Please submit at least 15uL of DNA

*the prep requires 10-100ng input DNA

Library Preparation Pricing

MiSeq Pricing

Effective 3/1/23

Service	Details	UW System Rate	External Rate
1x50	15 million reads*	1515	1870
2x75	25 million reads*	1640	2010
2x150	15 million reads*	1925	2375
2x150 Micro	6 million reads*	980	1285
2x150 Nano	1 million reads*	770	1050
2x250	15 million reads*	2110	2575
2x250 Nano	1 million reads*	945	1290
2x300	25 million reads*	2700	3275
2x300 Shared	Per sample**	56	68

* Read specifications based on Illumina PhiX control library. Output may vary based on library type.
** 2x300 Shared provides ~20,000-70,000 reads per sample. Due to sample quality and quantity variation, there is no minimum read guarantee.

* Read specifications based on Illumina PhiX control library. Output may vary based on library type.

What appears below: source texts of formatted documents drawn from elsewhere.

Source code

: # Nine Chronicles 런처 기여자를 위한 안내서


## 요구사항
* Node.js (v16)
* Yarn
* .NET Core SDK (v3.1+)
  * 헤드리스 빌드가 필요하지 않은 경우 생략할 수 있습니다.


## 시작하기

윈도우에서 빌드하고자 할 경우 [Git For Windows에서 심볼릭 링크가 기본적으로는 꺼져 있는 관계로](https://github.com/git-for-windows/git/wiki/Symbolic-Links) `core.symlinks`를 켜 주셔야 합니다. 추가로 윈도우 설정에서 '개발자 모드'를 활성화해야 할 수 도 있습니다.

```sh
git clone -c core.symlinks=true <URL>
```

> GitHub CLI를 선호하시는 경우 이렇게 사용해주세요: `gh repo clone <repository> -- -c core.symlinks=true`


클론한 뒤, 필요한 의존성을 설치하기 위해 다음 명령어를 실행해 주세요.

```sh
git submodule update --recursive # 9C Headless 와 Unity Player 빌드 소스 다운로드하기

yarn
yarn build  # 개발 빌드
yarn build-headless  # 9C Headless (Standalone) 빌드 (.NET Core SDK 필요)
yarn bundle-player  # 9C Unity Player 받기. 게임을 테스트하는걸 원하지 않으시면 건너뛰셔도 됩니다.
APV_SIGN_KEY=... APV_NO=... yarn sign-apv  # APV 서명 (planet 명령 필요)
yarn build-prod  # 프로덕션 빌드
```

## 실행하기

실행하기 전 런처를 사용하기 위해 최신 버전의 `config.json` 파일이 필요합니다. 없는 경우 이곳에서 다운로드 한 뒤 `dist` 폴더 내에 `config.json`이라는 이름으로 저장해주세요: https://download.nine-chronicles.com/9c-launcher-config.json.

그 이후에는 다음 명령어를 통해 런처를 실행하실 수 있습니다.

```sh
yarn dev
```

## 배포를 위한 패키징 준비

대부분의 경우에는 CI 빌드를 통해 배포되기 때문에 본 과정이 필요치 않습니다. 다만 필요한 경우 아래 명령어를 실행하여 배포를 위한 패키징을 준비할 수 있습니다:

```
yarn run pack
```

** 2x300 Shared provides ~20,000-70,000 reads per sample. Due to sample quality and quantity variation, there is no minimum read guarantee.

NovaSeq X Plus Pricing

Effective 8/1/23

Service	Details	UW System Rate	External Rate
2x150 Shared (10M read increments)	Per 10M reads targeted*	60	66
2x150 10B Half Lane (450M reads)	Per 450M reads targeted*	1025	1160
2x150 10B Full Lane	Per Lane (1.25B reads)**	2050	2320
2x150 10B Full Flow Cell	Per Flow Cell (10B reads)**	16365	18055
2x100 10B Full Flow Cell	Per Flow Cell (10B reads)**	13780	15190
2x50 10B Full Flow Cell	Per Flow Cell (10B reads)**	11480	12660

* M=million. This is targeted number of reads. Actual read counts may vary ±20% from targeted amounts.
** B=billion. Read specifications based on Illumina PhiX control library. Output may vary based on library type.

* M=million. This is targeted number of reads. Actual read counts may vary ±20% from targeted amounts.

** B=billion. Read specifications based on Illumina PhiX control library. Output may vary based on library type.

Unless otherwise specified, all data and reagents distributed by the University of Wisconsin Biotechnology Center DNA Sequencing Facility are intended for research purposes only. They are not intended nor certified for diagnostic or clinical use. Clinical services are provided through our collaboration with the UW Collaborative Genomics Core.